**WHAT THE EXERCISE ASKS**
Each entry below should be restated word for word, without any picture it contains.

── RECORD SET ──

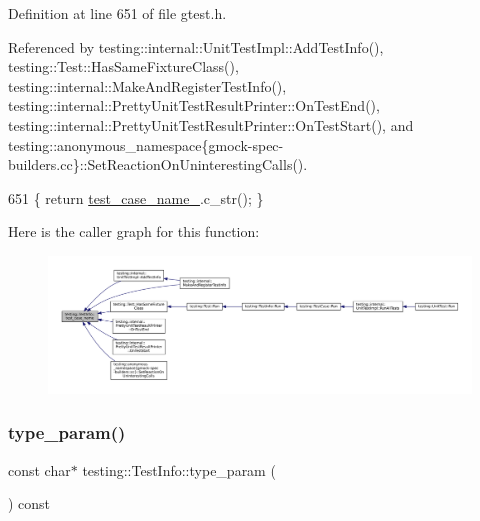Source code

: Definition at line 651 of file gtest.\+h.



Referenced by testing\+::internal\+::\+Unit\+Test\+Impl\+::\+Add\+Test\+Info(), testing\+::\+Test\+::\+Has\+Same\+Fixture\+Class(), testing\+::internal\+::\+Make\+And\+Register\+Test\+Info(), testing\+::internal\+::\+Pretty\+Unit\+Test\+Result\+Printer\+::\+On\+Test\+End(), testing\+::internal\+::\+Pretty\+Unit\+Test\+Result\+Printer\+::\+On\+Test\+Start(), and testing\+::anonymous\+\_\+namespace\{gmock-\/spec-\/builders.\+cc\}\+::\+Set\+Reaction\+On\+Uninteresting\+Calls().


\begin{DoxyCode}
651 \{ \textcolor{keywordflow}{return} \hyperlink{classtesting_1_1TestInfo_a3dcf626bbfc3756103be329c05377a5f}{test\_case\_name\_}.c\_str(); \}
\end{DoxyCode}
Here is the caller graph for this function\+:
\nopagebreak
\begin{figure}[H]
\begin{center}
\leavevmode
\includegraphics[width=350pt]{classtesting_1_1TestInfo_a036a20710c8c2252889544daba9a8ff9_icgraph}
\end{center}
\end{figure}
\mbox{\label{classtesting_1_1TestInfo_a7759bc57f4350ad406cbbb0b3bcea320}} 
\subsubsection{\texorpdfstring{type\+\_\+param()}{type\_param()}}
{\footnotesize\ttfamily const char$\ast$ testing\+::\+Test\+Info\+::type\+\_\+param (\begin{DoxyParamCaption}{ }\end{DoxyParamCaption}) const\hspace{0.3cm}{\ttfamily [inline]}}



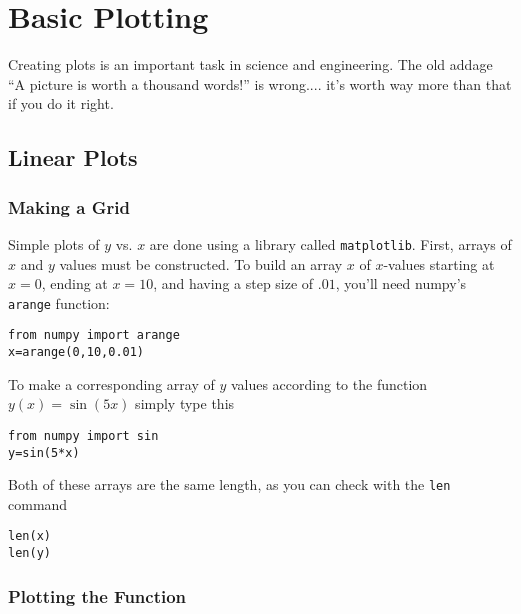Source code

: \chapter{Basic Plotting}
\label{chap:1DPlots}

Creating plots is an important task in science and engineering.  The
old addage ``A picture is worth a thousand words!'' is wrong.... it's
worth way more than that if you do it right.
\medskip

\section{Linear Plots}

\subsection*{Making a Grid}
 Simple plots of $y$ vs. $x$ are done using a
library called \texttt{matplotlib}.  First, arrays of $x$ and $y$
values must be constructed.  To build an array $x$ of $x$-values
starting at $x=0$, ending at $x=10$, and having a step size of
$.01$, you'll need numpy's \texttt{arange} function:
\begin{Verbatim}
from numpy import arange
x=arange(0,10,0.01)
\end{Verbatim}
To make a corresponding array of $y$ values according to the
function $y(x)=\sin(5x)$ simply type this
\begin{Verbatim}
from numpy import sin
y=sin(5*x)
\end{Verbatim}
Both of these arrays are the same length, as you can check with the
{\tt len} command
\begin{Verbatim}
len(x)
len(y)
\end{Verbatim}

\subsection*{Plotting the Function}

───

**WRITTEN ANSWER**
Source code

: Definition at line 651 of file gtest.\+h.



Referenced by testing\+::internal\+::\+Unit\+Test\+Impl\+::\+Add\+Test\+Info(), testing\+::\+Test\+::\+Has\+Same\+Fixture\+Class(), testing\+::internal\+::\+Make\+And\+Register\+Test\+Info(), testing\+::internal\+::\+Pretty\+Unit\+Test\+Result\+Printer\+::\+On\+Test\+End(), testing\+::internal\+::\+Pretty\+Unit\+Test\+Result\+Printer\+::\+On\+Test\+Start(), and testing\+::anonymous\+\_\+namespace\{gmock-\/spec-\/builders.\+cc\}\+::\+Set\+Reaction\+On\+Uninteresting\+Calls().


\begin{DoxyCode}
651 \{ \textcolor{keywordflow}{return} \hyperlink{classtesting_1_1TestInfo_a3dcf626bbfc3756103be329c05377a5f}{test\_case\_name\_}.c\_str(); \}
\end{DoxyCode}
Here is the caller graph for this function\+:
\nopagebreak
\begin{figure}[H]
\begin{center}
\leavevmode
\includegraphics[width=350pt]{classtesting_1_1TestInfo_a036a20710c8c2252889544daba9a8ff9_icgraph}
\end{center}
\end{figure}
\mbox{\label{classtesting_1_1TestInfo_a7759bc57f4350ad406cbbb0b3bcea320}} 
\subsubsection{\texorpdfstring{type\+\_\+param()}{type\_param()}}
{\footnotesize\ttfamily const char$\ast$ testing\+::\+Test\+Info\+::type\+\_\+param (\begin{DoxyParamCaption}{ }\end{DoxyParamCaption}) const\hspace{0.3cm}{\ttfamily [inline]}}



Source code

: \chapter{Basic Plotting}
\label{chap:1DPlots}

Creating plots is an important task in science and engineering.  The
old addage ``A picture is worth a thousand words!'' is wrong.... it's
worth way more than that if you do it right.
\medskip

\section{Linear Plots}

\subsection*{Making a Grid}
 Simple plots of $y$ vs. $x$ are done using a
library called \texttt{matplotlib}.  First, arrays of $x$ and $y$
values must be constructed.  To build an array $x$ of $x$-values
starting at $x=0$, ending at $x=10$, and having a step size of
$.01$, you'll need numpy's \texttt{arange} function:
\begin{Verbatim}
from numpy import arange
x=arange(0,10,0.01)
\end{Verbatim}
To make a corresponding array of $y$ values according to the
function $y(x)=\sin(5x)$ simply type this
\begin{Verbatim}
from numpy import sin
y=sin(5*x)
\end{Verbatim}
Both of these arrays are the same length, as you can check with the
{\tt len} command
\begin{Verbatim}
len(x)
len(y)
\end{Verbatim}

\subsection*{Plotting the Function}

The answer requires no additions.